There is a lot of self-talk that goes on within all of us. You know the kind of thing: “Stupid! Why did I have to mention the echidna?!” or “This shirt is really workin’ for me today! Smokin’!” Or, “Will I look like a pig if I eat that last biscotti? I really want it, though. Maybe if I create a distraction by setting the packets of sugar on fi re, I can grab it while everyone debates whether a latté will put out a sugar fire?”

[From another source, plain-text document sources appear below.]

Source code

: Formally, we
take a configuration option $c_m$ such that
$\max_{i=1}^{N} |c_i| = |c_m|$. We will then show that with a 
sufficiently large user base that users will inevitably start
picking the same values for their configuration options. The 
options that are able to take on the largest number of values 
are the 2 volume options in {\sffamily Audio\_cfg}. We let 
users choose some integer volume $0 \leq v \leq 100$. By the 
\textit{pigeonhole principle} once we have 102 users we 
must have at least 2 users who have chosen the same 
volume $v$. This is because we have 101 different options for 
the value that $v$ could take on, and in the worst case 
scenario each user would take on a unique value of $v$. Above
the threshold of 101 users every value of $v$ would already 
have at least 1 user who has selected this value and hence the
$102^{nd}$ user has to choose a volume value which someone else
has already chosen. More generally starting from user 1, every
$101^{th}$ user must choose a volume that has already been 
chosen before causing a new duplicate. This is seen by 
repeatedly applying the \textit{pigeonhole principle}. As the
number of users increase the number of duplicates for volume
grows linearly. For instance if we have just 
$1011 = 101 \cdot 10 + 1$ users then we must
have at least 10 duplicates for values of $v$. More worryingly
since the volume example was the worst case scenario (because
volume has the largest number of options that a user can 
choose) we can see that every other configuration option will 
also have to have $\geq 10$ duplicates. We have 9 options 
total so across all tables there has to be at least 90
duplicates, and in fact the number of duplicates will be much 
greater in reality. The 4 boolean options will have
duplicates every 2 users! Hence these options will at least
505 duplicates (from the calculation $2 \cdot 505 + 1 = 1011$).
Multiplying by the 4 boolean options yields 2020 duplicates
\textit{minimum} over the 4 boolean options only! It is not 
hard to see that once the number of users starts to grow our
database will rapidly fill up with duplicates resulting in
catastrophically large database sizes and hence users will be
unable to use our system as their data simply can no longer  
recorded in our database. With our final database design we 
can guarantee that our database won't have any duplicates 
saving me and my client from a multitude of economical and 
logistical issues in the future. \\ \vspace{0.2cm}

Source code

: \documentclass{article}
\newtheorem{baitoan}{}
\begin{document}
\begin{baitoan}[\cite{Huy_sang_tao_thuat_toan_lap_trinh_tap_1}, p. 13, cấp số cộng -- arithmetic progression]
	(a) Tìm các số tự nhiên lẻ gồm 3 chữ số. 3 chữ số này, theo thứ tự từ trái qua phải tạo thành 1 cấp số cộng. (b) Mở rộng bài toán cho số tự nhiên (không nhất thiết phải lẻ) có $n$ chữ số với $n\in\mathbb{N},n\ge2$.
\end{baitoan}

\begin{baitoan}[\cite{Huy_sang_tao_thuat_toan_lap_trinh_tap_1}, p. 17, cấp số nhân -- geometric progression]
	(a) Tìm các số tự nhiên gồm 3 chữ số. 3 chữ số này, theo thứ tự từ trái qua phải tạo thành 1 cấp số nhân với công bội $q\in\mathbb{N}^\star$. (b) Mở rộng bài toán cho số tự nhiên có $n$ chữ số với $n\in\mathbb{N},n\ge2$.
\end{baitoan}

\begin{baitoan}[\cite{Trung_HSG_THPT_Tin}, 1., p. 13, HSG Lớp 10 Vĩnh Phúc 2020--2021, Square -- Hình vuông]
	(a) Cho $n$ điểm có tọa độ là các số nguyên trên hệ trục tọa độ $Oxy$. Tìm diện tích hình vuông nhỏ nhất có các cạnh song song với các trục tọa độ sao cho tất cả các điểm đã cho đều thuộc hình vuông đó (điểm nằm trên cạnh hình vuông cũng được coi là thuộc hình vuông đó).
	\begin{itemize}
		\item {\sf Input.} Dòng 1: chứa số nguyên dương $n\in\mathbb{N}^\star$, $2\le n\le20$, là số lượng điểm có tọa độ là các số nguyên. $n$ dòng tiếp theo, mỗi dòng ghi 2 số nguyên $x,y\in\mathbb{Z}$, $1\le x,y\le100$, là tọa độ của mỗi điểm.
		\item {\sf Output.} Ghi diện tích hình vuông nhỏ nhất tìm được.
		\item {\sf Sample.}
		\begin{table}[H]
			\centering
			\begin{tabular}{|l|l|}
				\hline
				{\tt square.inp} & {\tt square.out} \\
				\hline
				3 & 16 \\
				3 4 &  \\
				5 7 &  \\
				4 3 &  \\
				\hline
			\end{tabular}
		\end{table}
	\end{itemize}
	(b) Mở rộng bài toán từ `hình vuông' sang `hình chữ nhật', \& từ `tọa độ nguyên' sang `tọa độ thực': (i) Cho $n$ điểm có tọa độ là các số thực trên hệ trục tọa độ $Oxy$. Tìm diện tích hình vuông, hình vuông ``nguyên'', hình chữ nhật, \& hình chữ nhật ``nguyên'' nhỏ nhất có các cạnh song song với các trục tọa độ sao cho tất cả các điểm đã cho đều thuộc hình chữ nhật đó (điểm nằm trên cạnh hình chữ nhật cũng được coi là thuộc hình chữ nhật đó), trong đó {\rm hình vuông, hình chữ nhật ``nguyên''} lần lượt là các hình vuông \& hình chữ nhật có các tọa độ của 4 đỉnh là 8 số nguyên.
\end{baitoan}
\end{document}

While you may have not had those exact thoughts, you will have had others according to your own inner voice. Undoubtedly, your inner thoughts contribute to your outer decisions and behaviour, but they are not the entire story. There will also have been times when you have had a gut feeling or instinct about a situation that was beyond rational understanding. In a highly rational age, we tend to dismiss those gut instincts because they don’t fit a scientific model of sequential reasoning and understanding. However, the more we study gut feelings, the more we realise they contain valuable information and can lead to better decision-making.
Unconscious information
Did you know you have sensory organs that gather information? Your eyes, ears and taste buds all register what is happening in the world around you and send data to your brain, which synthesises that data and makes decisions. However, that is not the end of the data-gathering network that your brain has at its disposal.
Sensors in your muscles, organs and bones all send additional streams of data to a part of the brain called the insula. Signals such as breathing rate, heart rate and body temperature are all somatic markers that provide feedback to your brain. This accessing of unconscious information that occupies the fringes of your awareness is known as “interoception” and it forms a vital component of good decision-making. When you encounter a new situation, your brain is unconsciously scrolling through stored past experiences, looking for patterns that match your current experience. When a potentially relevant pattern is detected, it is your somatic markers that let your brain know, through changed breathing, altered heart rate or tensed muscles. This is all an unconscious process, but it translates into nameless feelings, your gut instinct.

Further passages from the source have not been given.